- Opening Delimiter -
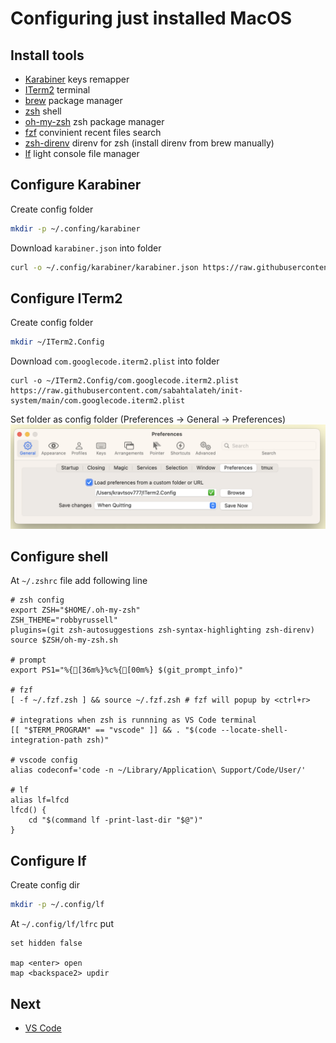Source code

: # Configuring just installed MacOS

## Install tools
- [Karabiner](https://karabiner-elements.pqrs.org) keys remapper
- [ITerm2](https://iterm2.com) terminal
- [brew](https://brew.sh) package manager
- [zsh](https://github.com/ohmyzsh/ohmyzsh/wiki/Installing-ZSH#macos) shell
- [oh-my-zsh](https://ohmyz.sh/#install) zsh package manager
- [fzf](https://github.com/junegunn/fzf#using-git) convinient recent files search
- [zsh-direnv](https://github.com/ptavares/zsh-direnv) direnv for zsh (install direnv from brew manually)
- [lf](https://github.com/gokcehan/lf) light console file manager

## Configure Karabiner
Create config folder
```bash
mkdir -p ~/.confing/karabiner
```

Download `karabiner.json` into folder
```bash
curl -o ~/.config/karabiner/karabiner.json https://raw.githubusercontent.com/sabahtalateh/init-system/main/karabiner.json
```

## Configure ITerm2
Create config folder
```bash
mkdir ~/ITerm2.Config
```

Download `com.googlecode.iterm2.plist` into folder
```
curl -o ~/ITerm2.Config/com.googlecode.iterm2.plist https://raw.githubusercontent.com/sabahtalateh/init-system/main/com.googlecode.iterm2.plist
```

Set folder as config folder (Preferences -> General -> Preferences)
![Alt text](image.png)

## Configure shell
At `~/.zshrc` file add following line

```
# zsh config
export ZSH="$HOME/.oh-my-zsh"
ZSH_THEME="robbyrussell"
plugins=(git zsh-autosuggestions zsh-syntax-highlighting zsh-direnv) 
source $ZSH/oh-my-zsh.sh

# prompt
export PS1="%{[36m%}%c%{[00m%} $(git_prompt_info)"

# fzf
[ -f ~/.fzf.zsh ] && source ~/.fzf.zsh # fzf will popup by <ctrl+r>

# integrations when zsh is runnning as VS Code terminal
[[ "$TERM_PROGRAM" == "vscode" ]] && . "$(code --locate-shell-integration-path zsh)"

# vscode config
alias codeconf='code -n ~/Library/Application\ Support/Code/User/'

# lf
alias lf=lfcd
lfcd() {
    cd "$(command lf -print-last-dir "$@")"
}
```

## Configure lf

Create config dir

```bash
mkdir -p ~/.config/lf
```

At `~/.config/lf/lfrc` put

```
set hidden false

map <enter> open
map <backspace2> updir
```

## Next
- [VS Code](https://github.com/sabahtalateh/vscode-settings)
- Closing Delimiter -
◆ **WORK INSTRUCTION**
Copy each line above where the string "vscode" occurs.

◆ **PROBLEM SOLUTION**
[[ "$TERM_PROGRAM" == "vscode" ]] && . "$(code --locate-shell-integration-path zsh)"
# vscode config
- [VS Code](https://github.com/sabahtalateh/vscode-settings)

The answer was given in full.